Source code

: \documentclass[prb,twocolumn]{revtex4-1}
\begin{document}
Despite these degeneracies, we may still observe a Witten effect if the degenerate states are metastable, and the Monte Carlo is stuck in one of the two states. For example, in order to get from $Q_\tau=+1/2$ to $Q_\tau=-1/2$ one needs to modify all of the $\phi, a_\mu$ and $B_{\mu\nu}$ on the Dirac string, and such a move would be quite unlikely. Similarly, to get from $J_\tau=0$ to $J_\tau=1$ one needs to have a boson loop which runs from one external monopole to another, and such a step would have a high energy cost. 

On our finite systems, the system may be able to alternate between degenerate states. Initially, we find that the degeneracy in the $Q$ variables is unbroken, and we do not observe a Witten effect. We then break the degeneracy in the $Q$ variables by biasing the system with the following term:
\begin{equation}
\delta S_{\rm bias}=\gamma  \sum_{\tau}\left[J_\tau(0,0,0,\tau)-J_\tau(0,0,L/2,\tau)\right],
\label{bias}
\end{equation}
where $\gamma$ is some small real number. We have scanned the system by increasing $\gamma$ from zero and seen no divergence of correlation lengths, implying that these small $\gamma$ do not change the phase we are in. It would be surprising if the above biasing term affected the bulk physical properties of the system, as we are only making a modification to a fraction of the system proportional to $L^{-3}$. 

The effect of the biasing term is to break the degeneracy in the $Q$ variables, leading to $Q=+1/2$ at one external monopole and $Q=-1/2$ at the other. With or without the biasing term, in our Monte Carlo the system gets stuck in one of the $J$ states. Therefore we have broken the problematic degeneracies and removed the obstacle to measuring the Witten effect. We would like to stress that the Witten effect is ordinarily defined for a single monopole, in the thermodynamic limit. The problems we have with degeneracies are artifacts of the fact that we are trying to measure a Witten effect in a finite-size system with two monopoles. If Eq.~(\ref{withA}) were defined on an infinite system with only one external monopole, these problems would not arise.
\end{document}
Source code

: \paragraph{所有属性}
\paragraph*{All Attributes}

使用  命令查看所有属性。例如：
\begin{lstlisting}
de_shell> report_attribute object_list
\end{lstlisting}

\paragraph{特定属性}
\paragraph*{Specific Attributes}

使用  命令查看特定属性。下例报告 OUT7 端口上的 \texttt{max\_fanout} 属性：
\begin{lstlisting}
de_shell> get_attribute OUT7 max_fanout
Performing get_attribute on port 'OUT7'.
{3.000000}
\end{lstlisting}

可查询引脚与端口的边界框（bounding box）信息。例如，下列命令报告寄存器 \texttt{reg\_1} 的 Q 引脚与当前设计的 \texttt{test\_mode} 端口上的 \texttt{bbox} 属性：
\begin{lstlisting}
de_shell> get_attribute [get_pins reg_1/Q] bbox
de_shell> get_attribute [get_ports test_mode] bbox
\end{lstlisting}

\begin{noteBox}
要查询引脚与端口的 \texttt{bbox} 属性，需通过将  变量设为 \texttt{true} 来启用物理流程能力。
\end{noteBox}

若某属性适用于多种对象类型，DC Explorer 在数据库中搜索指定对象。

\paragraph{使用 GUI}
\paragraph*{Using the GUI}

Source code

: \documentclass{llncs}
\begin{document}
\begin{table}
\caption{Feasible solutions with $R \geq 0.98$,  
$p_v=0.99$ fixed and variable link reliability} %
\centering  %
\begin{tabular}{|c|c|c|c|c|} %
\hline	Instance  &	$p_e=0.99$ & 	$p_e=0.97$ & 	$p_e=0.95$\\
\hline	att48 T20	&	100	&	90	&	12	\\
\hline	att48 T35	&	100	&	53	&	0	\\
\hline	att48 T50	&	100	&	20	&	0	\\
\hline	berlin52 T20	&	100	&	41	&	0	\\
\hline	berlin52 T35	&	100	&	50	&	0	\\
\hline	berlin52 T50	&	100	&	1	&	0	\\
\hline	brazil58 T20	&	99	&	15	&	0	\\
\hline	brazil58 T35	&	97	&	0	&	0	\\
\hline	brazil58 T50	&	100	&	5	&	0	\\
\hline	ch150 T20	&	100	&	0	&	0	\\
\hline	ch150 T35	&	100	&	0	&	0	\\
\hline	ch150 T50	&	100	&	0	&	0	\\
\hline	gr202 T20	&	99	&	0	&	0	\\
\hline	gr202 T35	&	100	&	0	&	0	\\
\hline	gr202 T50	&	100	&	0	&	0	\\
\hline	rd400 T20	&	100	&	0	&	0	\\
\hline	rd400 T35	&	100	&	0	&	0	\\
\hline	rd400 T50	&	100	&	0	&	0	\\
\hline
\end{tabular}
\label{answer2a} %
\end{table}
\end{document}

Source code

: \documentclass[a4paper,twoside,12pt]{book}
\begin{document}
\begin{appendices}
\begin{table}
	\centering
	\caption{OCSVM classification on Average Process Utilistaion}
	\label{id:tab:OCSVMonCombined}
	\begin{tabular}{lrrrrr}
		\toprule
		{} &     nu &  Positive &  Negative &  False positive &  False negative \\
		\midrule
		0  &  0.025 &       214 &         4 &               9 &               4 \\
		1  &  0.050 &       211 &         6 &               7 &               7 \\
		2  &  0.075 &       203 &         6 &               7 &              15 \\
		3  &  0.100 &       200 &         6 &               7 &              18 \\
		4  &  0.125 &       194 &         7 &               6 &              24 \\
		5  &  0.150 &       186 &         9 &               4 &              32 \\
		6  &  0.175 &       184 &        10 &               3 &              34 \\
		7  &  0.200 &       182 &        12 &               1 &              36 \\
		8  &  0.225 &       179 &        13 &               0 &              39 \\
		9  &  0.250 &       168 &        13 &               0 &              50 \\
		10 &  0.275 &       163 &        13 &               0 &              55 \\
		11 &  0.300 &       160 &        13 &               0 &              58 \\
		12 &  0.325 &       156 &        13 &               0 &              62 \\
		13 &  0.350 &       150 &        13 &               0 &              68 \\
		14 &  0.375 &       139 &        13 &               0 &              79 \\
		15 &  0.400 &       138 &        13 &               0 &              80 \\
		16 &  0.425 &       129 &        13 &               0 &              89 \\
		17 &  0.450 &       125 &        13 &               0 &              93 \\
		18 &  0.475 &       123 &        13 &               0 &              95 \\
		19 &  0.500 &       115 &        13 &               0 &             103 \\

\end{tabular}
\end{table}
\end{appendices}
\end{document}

▶ **What you should do**
Take every line from the listing above that includes the word "Attributes" and copy it.

▶ **Output for this exercise**
\paragraph*{All Attributes}
\paragraph*{Specific Attributes}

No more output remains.